Your task is to copy every entry exactly.
Content starts
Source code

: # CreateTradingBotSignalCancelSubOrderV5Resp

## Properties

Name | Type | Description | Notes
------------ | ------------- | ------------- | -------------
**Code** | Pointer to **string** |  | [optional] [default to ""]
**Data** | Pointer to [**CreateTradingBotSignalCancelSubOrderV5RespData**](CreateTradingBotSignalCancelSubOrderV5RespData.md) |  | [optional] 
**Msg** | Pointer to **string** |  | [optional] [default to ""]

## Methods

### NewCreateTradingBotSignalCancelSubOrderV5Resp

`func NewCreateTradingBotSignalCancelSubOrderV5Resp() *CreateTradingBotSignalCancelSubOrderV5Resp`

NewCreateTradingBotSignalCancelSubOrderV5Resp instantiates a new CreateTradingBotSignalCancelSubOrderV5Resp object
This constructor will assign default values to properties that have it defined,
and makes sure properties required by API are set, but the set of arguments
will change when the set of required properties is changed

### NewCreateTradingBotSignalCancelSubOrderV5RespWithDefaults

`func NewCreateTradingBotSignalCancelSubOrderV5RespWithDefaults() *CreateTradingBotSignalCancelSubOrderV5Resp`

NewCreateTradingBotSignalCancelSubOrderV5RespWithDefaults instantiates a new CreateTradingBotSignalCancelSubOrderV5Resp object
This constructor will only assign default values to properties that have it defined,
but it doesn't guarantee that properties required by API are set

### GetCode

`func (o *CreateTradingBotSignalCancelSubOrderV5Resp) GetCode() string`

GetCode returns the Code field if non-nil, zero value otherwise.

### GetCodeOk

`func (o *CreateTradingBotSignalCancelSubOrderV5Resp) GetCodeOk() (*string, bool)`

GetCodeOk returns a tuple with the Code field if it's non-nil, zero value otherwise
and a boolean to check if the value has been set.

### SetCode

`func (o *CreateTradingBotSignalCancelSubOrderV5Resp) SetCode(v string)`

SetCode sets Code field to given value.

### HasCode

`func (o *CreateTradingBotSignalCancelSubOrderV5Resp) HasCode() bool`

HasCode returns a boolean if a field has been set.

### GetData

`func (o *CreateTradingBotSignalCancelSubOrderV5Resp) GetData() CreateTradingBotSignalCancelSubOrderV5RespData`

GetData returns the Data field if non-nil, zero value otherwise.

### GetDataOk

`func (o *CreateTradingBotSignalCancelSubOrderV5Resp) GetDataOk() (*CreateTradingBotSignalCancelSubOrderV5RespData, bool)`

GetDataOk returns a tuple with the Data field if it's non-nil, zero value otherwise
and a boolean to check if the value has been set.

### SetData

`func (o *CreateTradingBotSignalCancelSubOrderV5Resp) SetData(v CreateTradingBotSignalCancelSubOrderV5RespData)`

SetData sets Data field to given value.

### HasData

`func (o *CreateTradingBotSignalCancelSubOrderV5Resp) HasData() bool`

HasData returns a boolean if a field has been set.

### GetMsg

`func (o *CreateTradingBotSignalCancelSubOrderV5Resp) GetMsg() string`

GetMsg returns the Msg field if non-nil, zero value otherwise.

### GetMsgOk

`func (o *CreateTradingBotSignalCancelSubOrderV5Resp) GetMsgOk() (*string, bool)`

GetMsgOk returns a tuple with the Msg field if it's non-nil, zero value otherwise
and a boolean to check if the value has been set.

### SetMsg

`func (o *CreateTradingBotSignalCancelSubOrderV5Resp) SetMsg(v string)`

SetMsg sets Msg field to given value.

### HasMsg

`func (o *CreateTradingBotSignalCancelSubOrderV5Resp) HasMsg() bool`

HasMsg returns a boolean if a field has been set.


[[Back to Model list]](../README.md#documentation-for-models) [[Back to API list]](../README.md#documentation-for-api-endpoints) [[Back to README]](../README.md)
Content ends
Response area -
Source code

: # CreateTradingBotSignalCancelSubOrderV5Resp

## Properties

Name | Type | Description | Notes
------------ | ------------- | ------------- | -------------
**Code** | Pointer to **string** |  | [optional] [default to ""]
**Data** | Pointer to [**CreateTradingBotSignalCancelSubOrderV5RespData**](CreateTradingBotSignalCancelSubOrderV5RespData.md) |  | [optional] 
**Msg** | Pointer to **string** |  | [optional] [default to ""]

## Methods

### NewCreateTradingBotSignalCancelSubOrderV5Resp

`func NewCreateTradingBotSignalCancelSubOrderV5Resp() *CreateTradingBotSignalCancelSubOrderV5Resp`

NewCreateTradingBotSignalCancelSubOrderV5Resp instantiates a new CreateTradingBotSignalCancelSubOrderV5Resp object
This constructor will assign default values to properties that have it defined,
and makes sure properties required by API are set, but the set of arguments
will change when the set of required properties is changed

### NewCreateTradingBotSignalCancelSubOrderV5RespWithDefaults

`func NewCreateTradingBotSignalCancelSubOrderV5RespWithDefaults() *CreateTradingBotSignalCancelSubOrderV5Resp`

NewCreateTradingBotSignalCancelSubOrderV5RespWithDefaults instantiates a new CreateTradingBotSignalCancelSubOrderV5Resp object
This constructor will only assign default values to properties that have it defined,
but it doesn't guarantee that properties required by API are set

### GetCode

`func (o *CreateTradingBotSignalCancelSubOrderV5Resp) GetCode() string`

GetCode returns the Code field if non-nil, zero value otherwise.

### GetCodeOk

`func (o *CreateTradingBotSignalCancelSubOrderV5Resp) GetCodeOk() (*string, bool)`

GetCodeOk returns a tuple with the Code field if it's non-nil, zero value otherwise
and a boolean to check if the value has been set.

### SetCode

`func (o *CreateTradingBotSignalCancelSubOrderV5Resp) SetCode(v string)`

SetCode sets Code field to given value.

### HasCode

`func (o *CreateTradingBotSignalCancelSubOrderV5Resp) HasCode() bool`

HasCode returns a boolean if a field has been set.

### GetData

`func (o *CreateTradingBotSignalCancelSubOrderV5Resp) GetData() CreateTradingBotSignalCancelSubOrderV5RespData`

GetData returns the Data field if non-nil, zero value otherwise.

### GetDataOk

`func (o *CreateTradingBotSignalCancelSubOrderV5Resp) GetDataOk() (*CreateTradingBotSignalCancelSubOrderV5RespData, bool)`

GetDataOk returns a tuple with the Data field if it's non-nil, zero value otherwise
and a boolean to check if the value has been set.

### SetData

`func (o *CreateTradingBotSignalCancelSubOrderV5Resp) SetData(v CreateTradingBotSignalCancelSubOrderV5RespData)`

SetData sets Data field to given value.

### HasData

`func (o *CreateTradingBotSignalCancelSubOrderV5Resp) HasData() bool`

HasData returns a boolean if a field has been set.

### GetMsg

`func (o *CreateTradingBotSignalCancelSubOrderV5Resp) GetMsg() string`

GetMsg returns the Msg field if non-nil, zero value otherwise.

### GetMsgOk

`func (o *CreateTradingBotSignalCancelSubOrderV5Resp) GetMsgOk() (*string, bool)`

GetMsgOk returns a tuple with the Msg field if it's non-nil, zero value otherwise
and a boolean to check if the value has been set.

### SetMsg

`func (o *CreateTradingBotSignalCancelSubOrderV5Resp) SetMsg(v string)`

SetMsg sets Msg field to given value.

### HasMsg

`func (o *CreateTradingBotSignalCancelSubOrderV5Resp) HasMsg() bool`

HasMsg returns a boolean if a field has been set.


[[Back to Model list]](../README.md#documentation-for-models) [[Back to API list]](../README.md#documentation-for-api-endpoints) [[Back to README]](../README.md)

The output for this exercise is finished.